• _EXTRACTED ENTRIES_
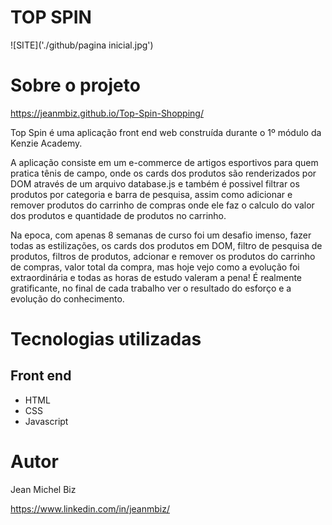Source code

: # TOP SPIN
![SITE]('./github/pagina inicial.jpg') 

# Sobre o projeto

https://jeanmbiz.github.io/Top-Spin-Shopping/

Top Spin é uma aplicação front end web construída durante o 1º módulo da Kenzie Academy.

A aplicação consiste em um e-commerce de artigos esportivos para quem pratica tênis de campo, onde os cards dos produtos são renderizados por DOM através de um arquivo database.js e também é possivel filtrar os produtos por categoria e barra de pesquisa, assim como adicionar e remover produtos do carrinho de compras onde ele faz o calculo do valor dos produtos e quantidade de produtos no carrinho.

Na epoca, com apenas 8 semanas de curso foi um desafio imenso, fazer todas as estilizações, os cards dos produtos em DOM, filtro de pesquisa de produtos, filtros de produtos, adcionar e remover os produtos do carrinho de compras, valor total da compra, mas hoje vejo como a evolução foi extraordinária e todas as horas de estudo valeram a pena! É realmente gratificante, no final de cada trabalho ver o resultado do esforço e a evolução do conhecimento.

# Tecnologias utilizadas
## Front end
- HTML
- CSS
- Javascript

# Autor

Jean Michel Biz

https://www.linkedin.com/in/jeanmbiz/
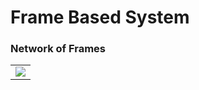 # Frame Based System

### Network of Frames 

  <table>
    <tr>
     <td><img src="/ScreenShots/1.png"></td>
    </tr>
  </table>
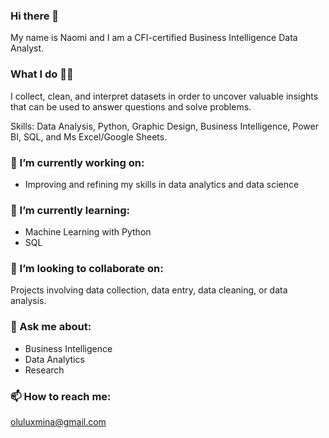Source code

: ### Hi there 👋
My name is Naomi and I am a CFI-certified Business Intelligence Data Analyst.

### What I do 👷‍♂️
I collect, clean, and interpret datasets in order to uncover valuable insights that can be used to answer questions and solve problems.

Skills: Data Analysis, Python, Graphic Design, Business Intelligence, Power BI, SQL, and Ms Excel/Google Sheets.


### 🔭 I’m currently working on:
- Improving and refining my skills in data analytics and data science


### 🌱 I’m currently learning:
- Machine Learning with Python
- SQL


### 👯 I’m looking to collaborate on:
Projects involving data collection, data entry, data cleaning, or data analysis.


### 💬 Ask me about:
- Business Intelligence
- Data Analytics
- Research

### 📫 How to reach me: 
oluluxmina@gmail.com


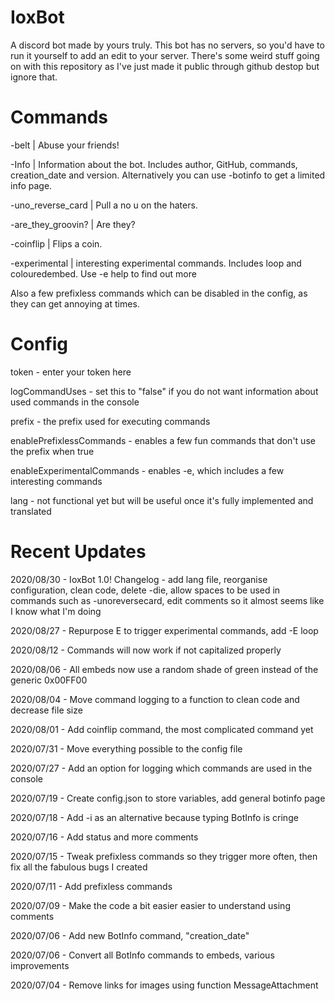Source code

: # IoxBot
A discord bot made by yours truly. This bot has no servers, so you'd have to run it yourself to add an edit to your server. There's some weird stuff going on with this repository as I've just made it public through github destop but ignore that.
# Commands
-belt | Abuse your friends!

-Info | Information about the bot. Includes author, GitHub, commands, creation_date and version. Alternatively you can use -botinfo to get a limited info page.

-uno_reverse_card | Pull a no u on the haters.

-are_they_groovin? | Are they?

-coinflip | Flips a coin.

-experimental | interesting experimental commands. Includes loop and colouredembed. Use -e help to find out more

Also a few prefixless commands which can be disabled in the config, as they can get annoying at times.
# Config
token - enter your token here

logCommandUses - set this to "false" if you do not want information about used commands in the console

prefix - the prefix used for executing commands

enablePrefixlessCommands - enables a few fun commands that don't use the prefix when true

enableExperimentalCommands - enables -e, which includes a few interesting commands

lang - not functional yet but will be useful once it's fully implemented and translated
# Recent Updates
2020/08/30 - IoxBot 1.0! Changelog - add lang file, reorganise configuration, clean code, delete -die, allow spaces to be used in commands such as -unoreversecard, edit comments so it almost seems like I know what I'm doing

2020/08/27 - Repurpose E to trigger experimental commands, add -E loop

2020/08/12 - Commands will now work if not capitalized properly

2020/08/06 - All embeds now use a random shade of green instead of the generic 0x00FF00

2020/08/04 - Move command logging to a function to clean code and decrease file size

2020/08/01 - Add coinflip command, the most complicated command yet

2020/07/31 - Move everything possible to the config file

2020/07/27 - Add an option for logging which commands are used in the console

2020/07/19 - Create config.json to store variables, add general botinfo page

2020/07/18 - Add -i as an alternative because typing BotInfo is cringe

2020/07/16 - Add status and more comments 

2020/07/15 - Tweak prefixless commands so they trigger more often, then fix all the fabulous bugs I created

2020/07/11 - Add prefixless commands

2020/07/09 - Make the code a bit easier easier to understand using comments

2020/07/06 - Add new BotInfo command, "creation_date"

2020/07/06 - Convert all BotInfo commands to embeds, various improvements

2020/07/04 - Remove links for images using function MessageAttachment

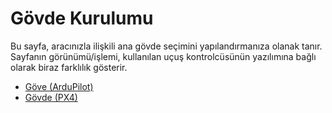 # Gövde Kurulumu

Bu sayfa, aracınızla ilişkili ana gövde seçimini yapılandırmanıza olanak tanır. Sayfanın görünümü/işlemi, kullanılan uçuş kontrolcüsünün yazılımına bağlı olarak biraz farklılık gösterir.

- [Göve (ArduPilot)](../setup_view/airframe_ardupilot.md)
- [Gövde (PX4)](../setup_view/airframe_px4.md)
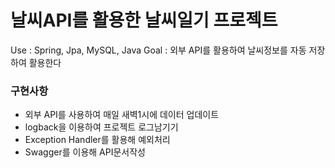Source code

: # 날씨API를 활용한 날씨일기 프로젝트
Use : Spring, Jpa, MySQL, Java
Goal : 외부 API를 활용하여 날씨정보를 자동 저장하여 활용한다

### 구현사항
- 외부 API를 사용하여 매일 새벽1시에 데이터 업데이트
- logback을 이용하여 프로젝트 로그남기기
- Exception Handler를 활용해 예외처리
- Swagger를 이용해 API문서작성
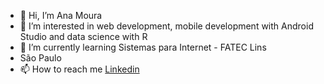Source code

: - 👋 Hi, I’m Ana Moura
- 👀 I’m interested in web development, mobile development with Android Studio and data science with R
- 🌱 I’m currently learning Sistemas para Internet - FATEC Lins
- São Paulo
- 📫 How to reach me [Linkedin](https://www.linkedin.com/in/ana-cristina-moura-14a3951b3)

<!---
ahmourao/ahmourao is a ✨ special ✨ repository because its `README.md` (this file) appears on your GitHub profile.
You can click the Preview link to take a look at your changes.
--->
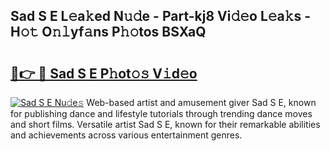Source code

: ## Sad S E L𝚎a𝚔ed N𝚞𝚍e - Part-kj8 Vi𝚍𝚎o L𝚎a𝚔s - H𝚘𝚝 O𝚗𝚕yf𝚊ns P𝚑𝚘tos BSXaQ

# <h2><a href="http://kfc6wko.oniu.top/?m=Sad+S+E">🔗👉 🔴 Sad S E P𝚑ot𝚘𝚜 V𝚒d𝚎o</a></h2>

[![Sad S E Nu𝚍e𝚜](https://i.imgur.com/0qMVB7G.gif)](http://kfc6wko.oniu.top/?m=Sad+S+E)
Web-based artist and amusement giver Sad S E, known for publishing dance and lifestyle tutorials through trending dance moves and short films. Versatile artist Sad S E, known for their remarkable abilities and achievements across various entertainment genres.  
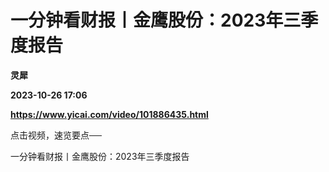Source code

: # 一分钟看财报丨金鹰股份：2023年三季度报告
**灵犀**

**2023-10-26 17:06**

**https://www.yicai.com/video/101886435.html**

点击视频，速览要点──

一分钟看财报丨金鹰股份：2023年三季度报告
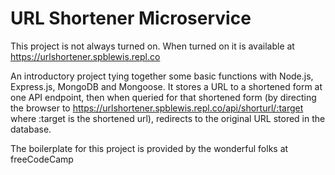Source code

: # URL Shortener Microservice

This project is not always turned on.  When turned on it is available at https://urlshortener.spblewis.repl.co

An introductory project tying together some basic functions with Node.js, Express.js, MongoDB and Mongoose.  It stores a URL to a shortened form at one API endpoint, then when queried for that shortened form (by directing the browser to https://urlshortener.spblewis.repl.co/api/shorturl/:target where :target is the shortened url), redirects to the original URL stored in the database.

The boilerplate for this project is provided by the wonderful folks at freeCodeCamp
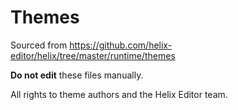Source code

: # Themes

Sourced from https://github.com/helix-editor/helix/tree/master/runtime/themes

**Do not edit** these files manually.

All rights to theme authors and the Helix Editor team.
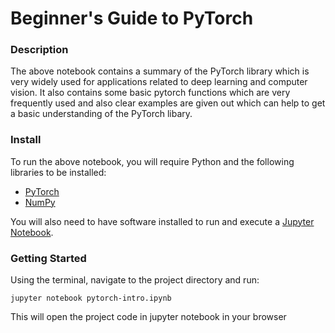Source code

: # Beginner's Guide to PyTorch

### Description
The above notebook contains a summary of the PyTorch library which is very widely used for applications related to deep learning and computer vision. It also contains some basic pytorch functions which are very frequently used and also clear examples are given out which can help to get a basic understanding of the PyTorch libary.

### Install
To run the above notebook, you will require Python and the following libraries to be installed:

- [PyTorch](https://pytorch.org/)
- [NumPy](https://numpy.org/)

You will also need to have software installed to run and execute a [Jupyter Notebook](https://jupyter.org/install).

### Getting Started
Using the terminal, navigate to the project directory and run:

`jupyter notebook pytorch-intro.ipynb`

This will open the project code in jupyter notebook in your browser
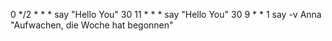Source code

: 0 */2 * * * say "Hello You"
30 11 * * * say "Hello You"
30 9 * * 1 say -v Anna "Aufwachen, die Woche hat begonnen"
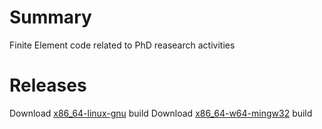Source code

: # Summary
Finite Element code related to PhD reasearch activities

# Releases
Download [x86_64-linux-gnu](https://github.com/ntilau/uni-phd-fes-cpp/raw/master/bin/x86_64-linux-gnu/fes) build
Download [x86_64-w64-mingw32](https://github.com/ntilau/uni-phd-fes-cpp/raw/master/bin/x86_64-w64-mingw32/fes.exe) build
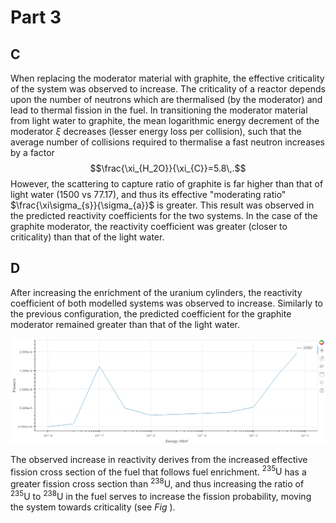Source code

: # Part 3

## C
When replacing the moderator material with graphite, the effective criticality of the system was observed to increase. The criticality of a reactor depends upon the number of neutrons which are thermalised (by the moderator) and lead to thermal fission in the fuel. In transitioning the moderator material from light water to graphite, the mean logarithmic energy decrement of the moderator $\xi$ decreases (lesser energy loss per collision), such that the average number of collisions required to thermalise a fast neutron increases by a factor $$\frac{\xi_{H_2O}}{\xi_{C}}=5.8\,.$$
However, the scattering to capture ratio of graphite is far higher than that of light water ($1500$ vs $77.17$), and thus its effective "moderating ratio" $\frac{\xi\sigma_{s}}{\sigma_{a}}$ is greater. This result was observed in the predicted reactivity coefficients for the two systems. In the case of the graphite moderator, the reactivity coefficient was greater (closer to criticality) than that of the light water.


## D
After increasing the enrichment of the uranium cylinders, the reactivity coefficient of both modelled systems was observed to increase. Similarly to the previous configuration, the predicted coefficient for the graphite moderator remained greater than that of the light water.

![alt text](cross_sections.png "Fission cross sections of 238U and 235U")

The observed increase in reactivity derives from the increased effective fission cross section of the fuel that follows fuel enrichment. $^{235}\text{U}$ has a greater fission cross section than $^{238}\text{U}$, and thus increasing the ratio of $^{235}\text{U}$ to $^{238}\text{U}$ in the fuel serves to increase the fission probability, moving the system towards criticality (see $Fig~$).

• _ACTIVITY_
Copy out nothing but the lines from the beginning of the records through the one that contains "Top Spin é uma". Skip the pictures.

• _FINISHED TASK_
Source code

: # TOP SPIN
![SITE]('./github/pagina inicial.jpg') 

# Sobre o projeto

https://jeanmbiz.github.io/Top-Spin-Shopping/

Top Spin é uma aplicação front end web construída durante o 1º módulo da Kenzie Academy.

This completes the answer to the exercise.